Nonetheless, House leadership remains confident it has the votes to pass the rail spending deal. In May the chamber passed a similar measure 45-6 in the closing days of this year’s regular session, but the Senate produced a different rail bill so that effort died.
Rep. Joy San Buenaventura (D, Pahoa-Kalapana) said Thursday that she supports SB 4 with reservations. She called the proposal a step “toward tax equity” that doesn’t rely as heavily on the general excise tax so it won’t burden as heavily the “neighbor island poor.”
San Buenaventura added that she had calculated a $150 neighbor island grocery bill to include some $13 of Oahu-based excise tax. “That’s four gallons of gas that the poor in Puna could save when we move this taxation … to a tourist tax,” she said, referring to the bill’s proposed 1-percentage-point increase statewide on the hotel room tax for the next 13 years.

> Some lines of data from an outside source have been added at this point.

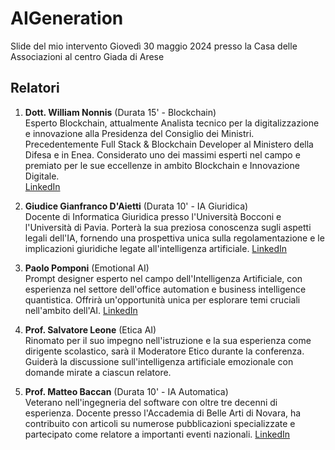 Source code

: # AIGeneration
Slide del mio intervento Giovedì 30 maggio 2024 presso la Casa delle Associazioni al centro Giada di Arese

## Relatori

1. **Dott. William Nonnis** (Durata 15' - Blockchain)  
   Esperto Blockchain, attualmente Analista tecnico per la digitalizzazione e innovazione alla Presidenza del Consiglio dei Ministri. Precedentemente Full Stack & Blockchain Developer al Ministero della Difesa e in Enea. Considerato uno dei massimi esperti nel campo e premiato per le sue eccellenze in ambito Blockchain e Innovazione Digitale.  
   [LinkedIn](https://www.linkedin.com/in/william-nonnis-66563a170/)

2. **Giudice Gianfranco D'Aietti** (Durata 10' - IA Giuridica)  
   Docente di Informatica Giuridica presso l'Università Bocconi e l'Università di Pavia. Porterà la sua preziosa conoscenza sugli aspetti legali dell'IA, fornendo una prospettiva unica sulla regolamentazione e le implicazioni giuridiche legate all'intelligenza artificiale.
   [LinkedIn](https://www.linkedin.com/in/gianfranco-daietti/)

4. **Paolo Pomponi** (Emotional AI)  
   Prompt designer esperto nel campo dell'Intelligenza Artificiale, con esperienza nel settore dell'office automation e business intelligence quantistica. Offrirà un'opportunità unica per esplorare temi cruciali nell'ambito dell'AI.
   [LinkedIn](https://www.linkedin.com/in/apollo29/)

6. **Prof. Salvatore Leone** (Etica AI)  
   Rinomato per il suo impegno nell'istruzione e la sua esperienza come dirigente scolastico, sarà il Moderatore Etico durante la conferenza. Guiderà la discussione sull'intelligenza artificiale emozionale con domande mirate a ciascun relatore.   

8. **Prof. Matteo Baccan** (Durata 10' - IA Automatica)  
   Veterano nell'ingegneria del software con oltre tre decenni di esperienza. Docente presso l'Accademia di Belle Arti di Novara, ha contribuito con articoli su numerose pubblicazioni specializzate e partecipato come relatore a importanti eventi nazionali.
   [LinkedIn](https://www.linkedin.com/in/matteobaccan/)
   
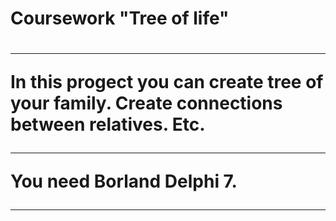 <h1>Coursework "Tree of life"<h1><hr>
In this progect you can create tree of your family. Create connections between relatives. Etc.<hr>
You need Borland Delphi 7. <hr>
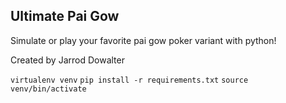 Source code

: ## Ultimate Pai Gow

Simulate or play your favorite pai gow poker variant with python!

Created by Jarrod Dowalter

`virtualenv venv`
`pip install -r requirements.txt`
`source venv/bin/activate`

Voting against SB 4 Thursday along with Thielen and Ward were Reps. Tom Brower (D, Waikiki-Ala
Moana-Kakaako), Isaac Choy (D, Manoa-Punahou-Moiliili), Nicole Lowen (D, Holualoa-Kailua-Kona-Honokohau), Sean Quinlan (D, Waialua-Kahuku-Waiahole), Chris Todd (D, Hilo-Waiakea-Keaukaha) and Andria
Tupola (R, Kalaeloa-
Ko Olina-Maili).
The House takes up SB 4 again on final reading today. If passed without amendments, the deal that aims to keep Honolulu’s 20-mile, 21-station elevated rail project afloat then goes to Gov. David Ige for final passage.